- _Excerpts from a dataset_
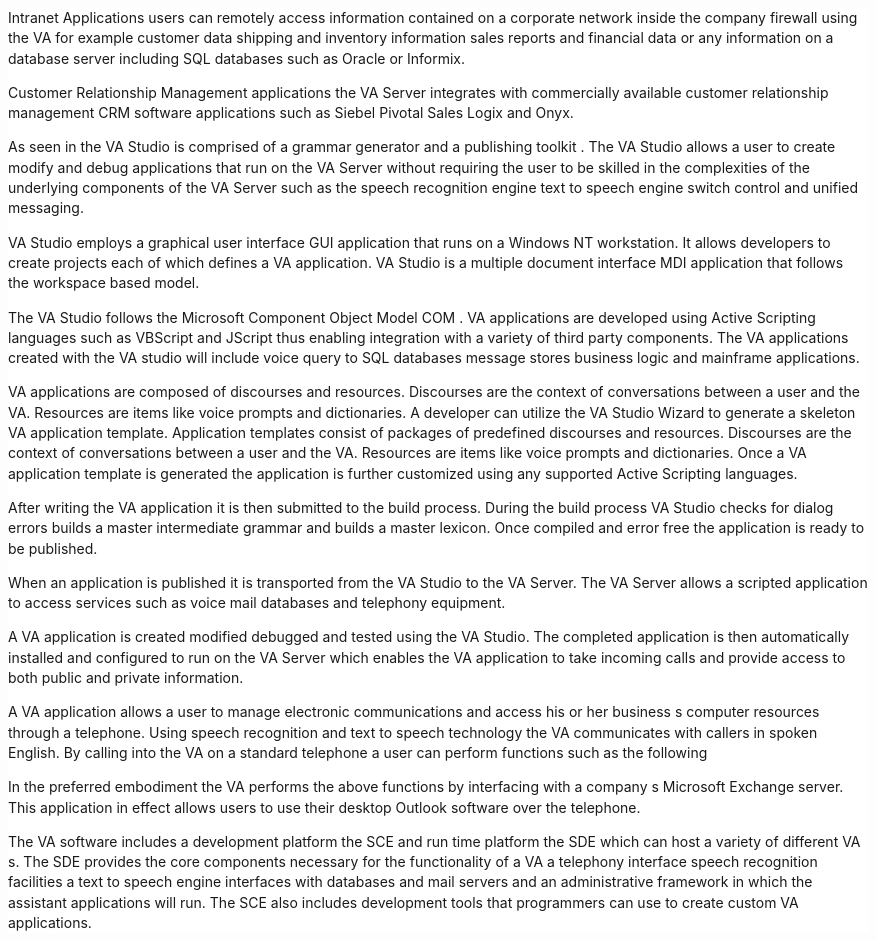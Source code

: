 Intranet Applications users can remotely access information contained on a corporate network inside the company firewall using the VA for example customer data shipping and inventory information sales reports and financial data or any information on a database server including SQL databases such as Oracle or Informix.

Customer Relationship Management applications the VA Server integrates with commercially available customer relationship management CRM software applications such as Siebel Pivotal Sales Logix and Onyx.

As seen in the VA Studio is comprised of a grammar generator and a publishing toolkit . The VA Studio allows a user to create modify and debug applications that run on the VA Server without requiring the user to be skilled in the complexities of the underlying components of the VA Server such as the speech recognition engine text to speech engine switch control and unified messaging.

VA Studio employs a graphical user interface GUI application that runs on a Windows NT workstation. It allows developers to create projects each of which defines a VA application. VA Studio is a multiple document interface MDI application that follows the workspace based model.

The VA Studio follows the Microsoft Component Object Model COM . VA applications are developed using Active Scripting languages such as VBScript and JScript thus enabling integration with a variety of third party components. The VA applications created with the VA studio will include voice query to SQL databases message stores business logic and mainframe applications.

VA applications are composed of discourses and resources. Discourses are the context of conversations between a user and the VA. Resources are items like voice prompts and dictionaries. A developer can utilize the VA Studio Wizard to generate a skeleton VA application template. Application templates consist of packages of predefined discourses and resources. Discourses are the context of conversations between a user and the VA. Resources are items like voice prompts and dictionaries. Once a VA application template is generated the application is further customized using any supported Active Scripting languages.

After writing the VA application it is then submitted to the build process. During the build process VA Studio checks for dialog errors builds a master intermediate grammar and builds a master lexicon. Once compiled and error free the application is ready to be published.

When an application is published it is transported from the VA Studio to the VA Server. The VA Server allows a scripted application to access services such as voice mail databases and telephony equipment.

A VA application is created modified debugged and tested using the VA Studio. The completed application is then automatically installed and configured to run on the VA Server which enables the VA application to take incoming calls and provide access to both public and private information.

A VA application allows a user to manage electronic communications and access his or her business s computer resources through a telephone. Using speech recognition and text to speech technology the VA communicates with callers in spoken English. By calling into the VA on a standard telephone a user can perform functions such as the following 

In the preferred embodiment the VA performs the above functions by interfacing with a company s Microsoft Exchange server. This application in effect allows users to use their desktop Outlook software over the telephone.

The VA software includes a development platform the SCE and run time platform the SDE which can host a variety of different VA s. The SDE provides the core components necessary for the functionality of a VA a telephony interface speech recognition facilities a text to speech engine interfaces with databases and mail servers and an administrative framework in which the assistant applications will run. The SCE also includes development tools that programmers can use to create custom VA applications.
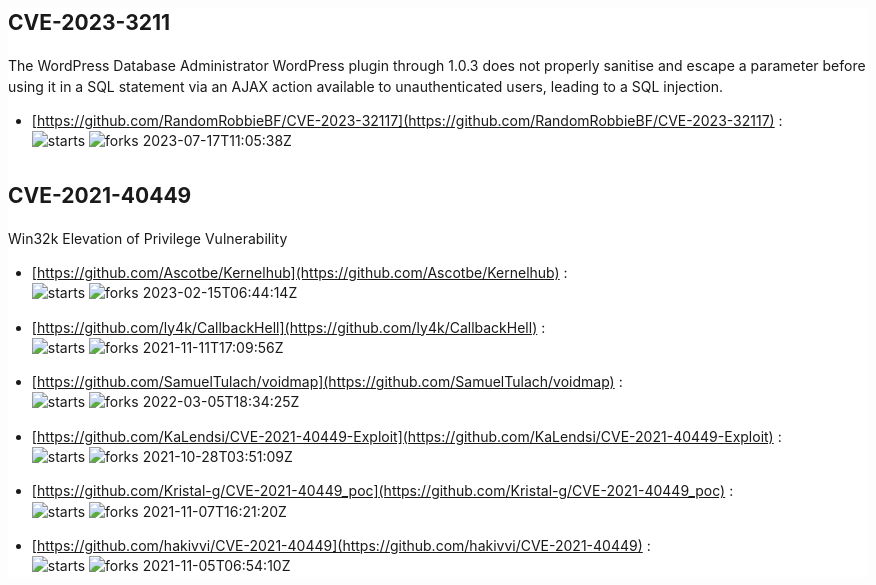 ## CVE-2023-3211
 The WordPress Database Administrator WordPress plugin through 1.0.3 does not properly sanitise and escape a parameter before using it in a SQL statement via an AJAX action available to unauthenticated users, leading to a SQL injection.

- [https://github.com/RandomRobbieBF/CVE-2023-32117](https://github.com/RandomRobbieBF/CVE-2023-32117) :  
![starts](https://img.shields.io/github/stars/RandomRobbieBF/CVE-2023-32117.svg) 
![forks](https://img.shields.io/github/forks/RandomRobbieBF/CVE-2023-32117.svg) 
2023-07-17T11:05:38Z

## CVE-2021-40449
 Win32k Elevation of Privilege Vulnerability

- [https://github.com/Ascotbe/Kernelhub](https://github.com/Ascotbe/Kernelhub) :  
![starts](https://img.shields.io/github/stars/Ascotbe/Kernelhub.svg) 
![forks](https://img.shields.io/github/forks/Ascotbe/Kernelhub.svg) 
2023-02-15T06:44:14Z

- [https://github.com/ly4k/CallbackHell](https://github.com/ly4k/CallbackHell) :  
![starts](https://img.shields.io/github/stars/ly4k/CallbackHell.svg) 
![forks](https://img.shields.io/github/forks/ly4k/CallbackHell.svg) 
2021-11-11T17:09:56Z

- [https://github.com/SamuelTulach/voidmap](https://github.com/SamuelTulach/voidmap) :  
![starts](https://img.shields.io/github/stars/SamuelTulach/voidmap.svg) 
![forks](https://img.shields.io/github/forks/SamuelTulach/voidmap.svg) 
2022-03-05T18:34:25Z

- [https://github.com/KaLendsi/CVE-2021-40449-Exploit](https://github.com/KaLendsi/CVE-2021-40449-Exploit) :  
![starts](https://img.shields.io/github/stars/KaLendsi/CVE-2021-40449-Exploit.svg) 
![forks](https://img.shields.io/github/forks/KaLendsi/CVE-2021-40449-Exploit.svg) 
2021-10-28T03:51:09Z

- [https://github.com/Kristal-g/CVE-2021-40449_poc](https://github.com/Kristal-g/CVE-2021-40449_poc) :  
![starts](https://img.shields.io/github/stars/Kristal-g/CVE-2021-40449_poc.svg) 
![forks](https://img.shields.io/github/forks/Kristal-g/CVE-2021-40449_poc.svg) 
2021-11-07T16:21:20Z

- [https://github.com/hakivvi/CVE-2021-40449](https://github.com/hakivvi/CVE-2021-40449) :  
![starts](https://img.shields.io/github/stars/hakivvi/CVE-2021-40449.svg) 
![forks](https://img.shields.io/github/forks/hakivvi/CVE-2021-40449.svg) 
2021-11-05T06:54:10Z
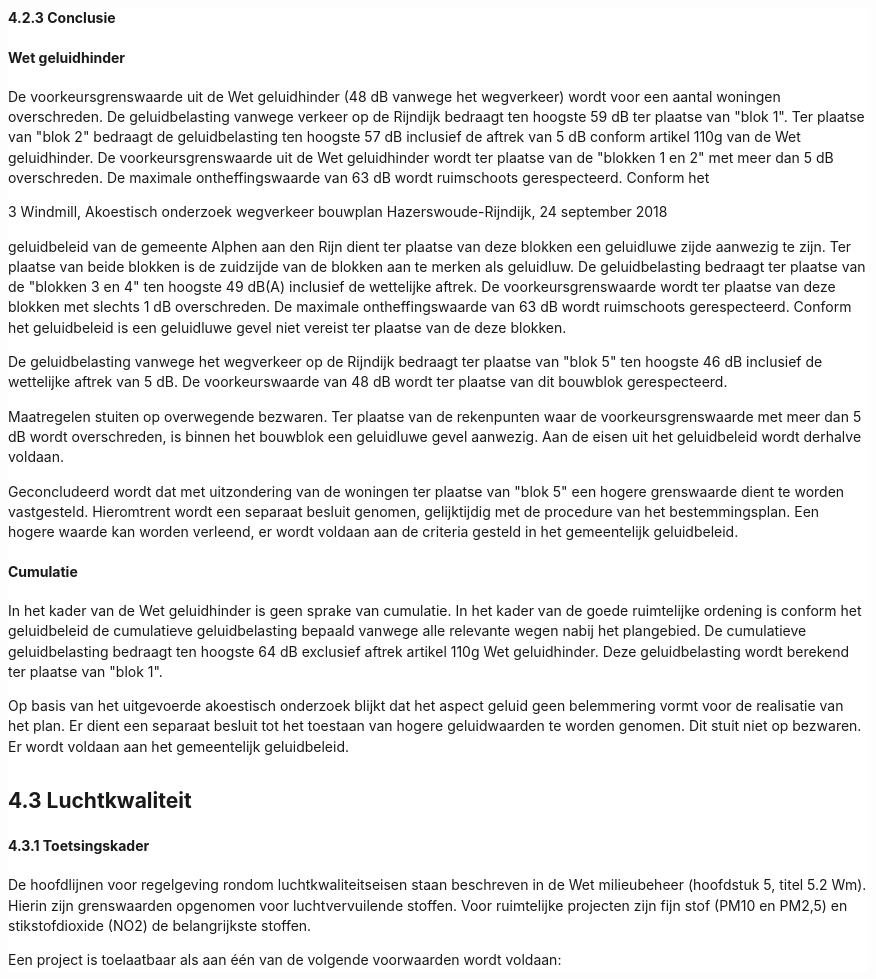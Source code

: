 #### **4.2.3 Conclusie**

#### **Wet geluidhinder**

De voorkeursgrenswaarde uit de Wet geluidhinder (48 dB vanwege het wegverkeer) wordt voor een aantal woningen overschreden. De geluidbelasting vanwege verkeer op de Rijndijk bedraagt ten hoogste 59 dB ter plaatse van "blok 1". Ter plaatse van "blok 2" bedraagt de geluidbelasting ten hoogste 57 dB inclusief de aftrek van 5 dB conform artikel 110g van de Wet geluidhinder. De voorkeursgrenswaarde uit de Wet geluidhinder wordt ter plaatse van de "blokken 1 en 2" met meer dan 5 dB overschreden. De maximale ontheffingswaarde van 63 dB wordt ruimschoots gerespecteerd. Conform het

 3 Windmill, Akoestisch onderzoek wegverkeer bouwplan Hazerswoude-Rijndijk, 24 september 2018

geluidbeleid van de gemeente Alphen aan den Rijn dient ter plaatse van deze blokken een geluidluwe zijde aanwezig te zijn. Ter plaatse van beide blokken is de zuidzijde van de blokken aan te merken als geluidluw. De geluidbelasting bedraagt ter plaatse van de "blokken 3 en 4" ten hoogste 49 dB(A) inclusief de wettelijke aftrek. De voorkeursgrenswaarde wordt ter plaatse van deze blokken met slechts 1 dB overschreden. De maximale ontheffingswaarde van 63 dB wordt ruimschoots gerespecteerd. Conform het geluidbeleid is een geluidluwe gevel niet vereist ter plaatse van de deze blokken.

De geluidbelasting vanwege het wegverkeer op de Rijndijk bedraagt ter plaatse van "blok 5" ten hoogste 46 dB inclusief de wettelijke aftrek van 5 dB. De voorkeurswaarde van 48 dB wordt ter plaatse van dit bouwblok gerespecteerd.

Maatregelen stuiten op overwegende bezwaren. Ter plaatse van de rekenpunten waar de voorkeursgrenswaarde met meer dan 5 dB wordt overschreden, is binnen het bouwblok een geluidluwe gevel aanwezig. Aan de eisen uit het geluidbeleid wordt derhalve voldaan.

Geconcludeerd wordt dat met uitzondering van de woningen ter plaatse van "blok 5" een hogere grenswaarde dient te worden vastgesteld. Hieromtrent wordt een separaat besluit genomen, gelijktijdig met de procedure van het bestemmingsplan. Een hogere waarde kan worden verleend, er wordt voldaan aan de criteria gesteld in het gemeentelijk geluidbeleid.

#### **Cumulatie**

In het kader van de Wet geluidhinder is geen sprake van cumulatie. In het kader van de goede ruimtelijke ordening is conform het geluidbeleid de cumulatieve geluidbelasting bepaald vanwege alle relevante wegen nabij het plangebied. De cumulatieve geluidbelasting bedraagt ten hoogste 64 dB exclusief aftrek artikel 110g Wet geluidhinder. Deze geluidbelasting wordt berekend ter plaatse van "blok 1".

Op basis van het uitgevoerde akoestisch onderzoek blijkt dat het aspect geluid geen belemmering vormt voor de realisatie van het plan. Er dient een separaat besluit tot het toestaan van hogere geluidwaarden te worden genomen. Dit stuit niet op bezwaren. Er wordt voldaan aan het gemeentelijk geluidbeleid.

## **4.3 Luchtkwaliteit**

#### **4.3.1 Toetsingskader**

De hoofdlijnen voor regelgeving rondom luchtkwaliteitseisen staan beschreven in de Wet milieubeheer (hoofdstuk 5, titel 5.2 Wm). Hierin zijn grenswaarden opgenomen voor luchtvervuilende stoffen. Voor ruimtelijke projecten zijn fijn stof (PM10 en PM2,5) en stikstofdioxide (NO2) de belangrijkste stoffen.

Een project is toelaatbaar als aan één van de volgende voorwaarden wordt voldaan:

- _Exercise details_
Please copy the line holding "#### **4.3.1 Toetsingskader**" and all lines after it to the end of the records, exactly, and nothing else.

- _Your response_
#### **4.3.1 Toetsingskader**

De hoofdlijnen voor regelgeving rondom luchtkwaliteitseisen staan beschreven in de Wet milieubeheer (hoofdstuk 5, titel 5.2 Wm). Hierin zijn grenswaarden opgenomen voor luchtvervuilende stoffen. Voor ruimtelijke projecten zijn fijn stof (PM10 en PM2,5) en stikstofdioxide (NO2) de belangrijkste stoffen.

Een project is toelaatbaar als aan één van de volgende voorwaarden wordt voldaan:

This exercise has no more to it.